Par Mme Sylvie VERMEILLET,

Sénatrice

(1) Cette commission est composée de : M. Claude Raynal, président ; M. Jean-François Husson, rapporteur général ; MM. Bruno Belin, Christian Bilhac, Jean-Baptiste Blanc, Michel Canévet, Emmanuel Capus, Thierry Cozic, Thomas Dossus, Albéric de Montgolfier, Didier Rambaud, Stéphane Sautarel, Pascal Savoldelli, vice-présidents ; Mmes Marie-Carole Ciuntu, Frédérique Espagnac, MM. Marc Laménie, Hervé Maurey, secrétaires ; MM. Pierre Barros, Arnaud Bazin, Grégory Blanc, Mmes Florence Blatrix Contat, Isabelle Briquet, M. Vincent Capo-Canellas, Mme Marie-Claire Carrère-Gée, MM. Raphaël Daubet, Vincent Delahaye, Bernard Delcros, Vincent Éblé, Rémi Féraud, Stéphane Fouassin, Mme Nathalie Goulet, MM. Jean-Raymond Hugonet, Éric Jeansannetas, Christian Klinger, Mme Christine Lavarde, MM. Antoine Lefèvre, Dominique de Legge, Victorin Lurel, Jean-Marie Mizzon, Claude Nougein, Olivier Paccaud, Mme Vanina Paoli-Gagin, MM. Georges Patient, Jean-François Rapin, Mme Ghislaine Senée, MM. Laurent Somon, Christopher Szczurek, Mme Sylvie Vermeillet, M. Jean Pierre Vogel.

L'ESSENTIEL

Mme Sylvie Vermeillet, rapporteure spéciale des crédits de la mission « Régimes sociaux et de retraite », a présenté le mercredi 14 mai 2025 les conclusions de son contrôle sur l'incidence du taux d'emploi des seniors sur l'équilibre du système de retraite.

I. UN TAUX D'EMPLOI DES SENIORS SPÉCIFIQUEMENT BAS EN FRANCE

A. LA FRANCE SE DISTINGUE PARMI LES ÉCONOMIES COMPARABLES COMME UN PAYS OÙ LES SENIORS SONT PEU EN EMPLOI

Au sein de l'Organisation de coopération et de développement économiques (OCDE), la France apparaît comme un pays dans lequel le taux d'emploi des seniors est particulièrement faible.
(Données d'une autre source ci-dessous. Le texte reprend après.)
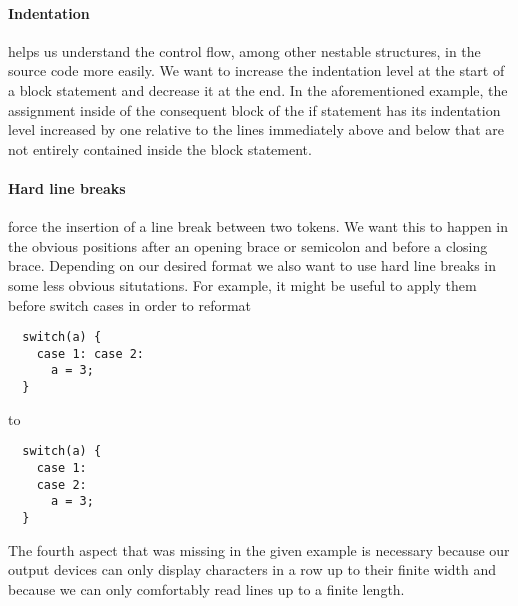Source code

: \paragraph{Indentation} helps us understand the control flow,
among other nestable structures, in the source code more easily.
We want to increase the indentation level at the start of a block statement and decrease it at the end.
In the aforementioned example, the assignment inside of the consequent block of the if statement
has its indentation level increased by one relative to the lines immediately above and below
that are not entirely contained inside the block statement.

\paragraph{Hard line breaks} force the insertion of a line break between two tokens.
We want this to happen in the obvious positions after an opening brace or semicolon and before a closing brace.
Depending on our desired format we also want to use hard line breaks in some less obvious situtations.
For example, it might be useful to apply them before switch cases in order to reformat
\begin{verbatim}
  switch(a) {
    case 1: case 2:
      a = 3;
  }
\end{verbatim}
to
\begin{verbatim}
  switch(a) {
    case 1:
    case 2:
      a = 3;
  }
\end{verbatim}

\bigbreak{}
The fourth aspect that was missing in the given example is necessary
because our output devices can only display characters in a row up to their finite width and
because we can only comfortably read lines up to a finite length.
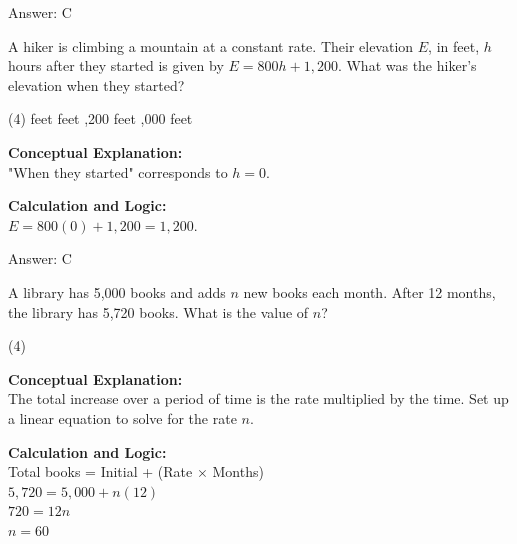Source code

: \documentclass[11pt,paper=a4,answers]{exam}
\begin{document}
\begin{questions}
\begin{solution}
\vspace{15pt}
Answer: \colorbox{yellow!100}{C}
\end{solution}

\vspace{20pt}

\question
A hiker is climbing a mountain at a constant rate. Their elevation $E$, in feet, $h$ hours after they started is given by $E = 800h + 1,200$. What was the hiker’s elevation when they started?
\begin{tasks}(4)
     feet
     feet
    ,200 feet
    ,000 feet
\end{tasks}

\begin{solution}
\textbf{Conceptual Explanation:} \\
"When they started" corresponds to $h = 0$.

\vspace{10pt}
\textbf{Calculation and Logic:} \\
$E = 800(0) + 1,200 = 1,200$.

\vspace{15pt}
Answer: \colorbox{yellow!100}{C}
\end{solution}

\vspace{20pt}

\question
A library has 5,000 books and adds $n$ new books each month. After 12 months, the library has 5,720 books. What is the value of $n$?
\begin{tasks}(4)
\end{tasks}

\begin{solution}
\textbf{Conceptual Explanation:} \\
The total increase over a period of time is the rate multiplied by the time. Set up a linear equation to solve for the rate $n$.

\vspace{10pt}
\textbf{Calculation and Logic:} \\
Total books = Initial + (Rate $\times$ Months) \\
$5,720 = 5,000 + n(12)$ \\
$720 = 12n$ \\
$n = 60$


\end{solution}
\end{questions}
\end{document}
En effet, alors que l'Allemagne emploie en 2024 75,2 % de ses 55-64 ans et que ce taux atteint 75,3 % aux Pays-Bas, la France peine à atteindre 60,4 %.

Taux d'emploi des 55-64 ans depuis 2003 dans plusieurs pays de l'OCDE

Source : commission des finances, données Eurostat et OCDE

Or, la faiblesse du taux d'emploi dans une économie donnée tend à limiter sa capacité à produire de la richesse. La France, dont le système de retraite par répartition est dépendant à la croissance, ne peut par conséquent se satisfaire d'un taux d'emploi des seniors qui soit réduit.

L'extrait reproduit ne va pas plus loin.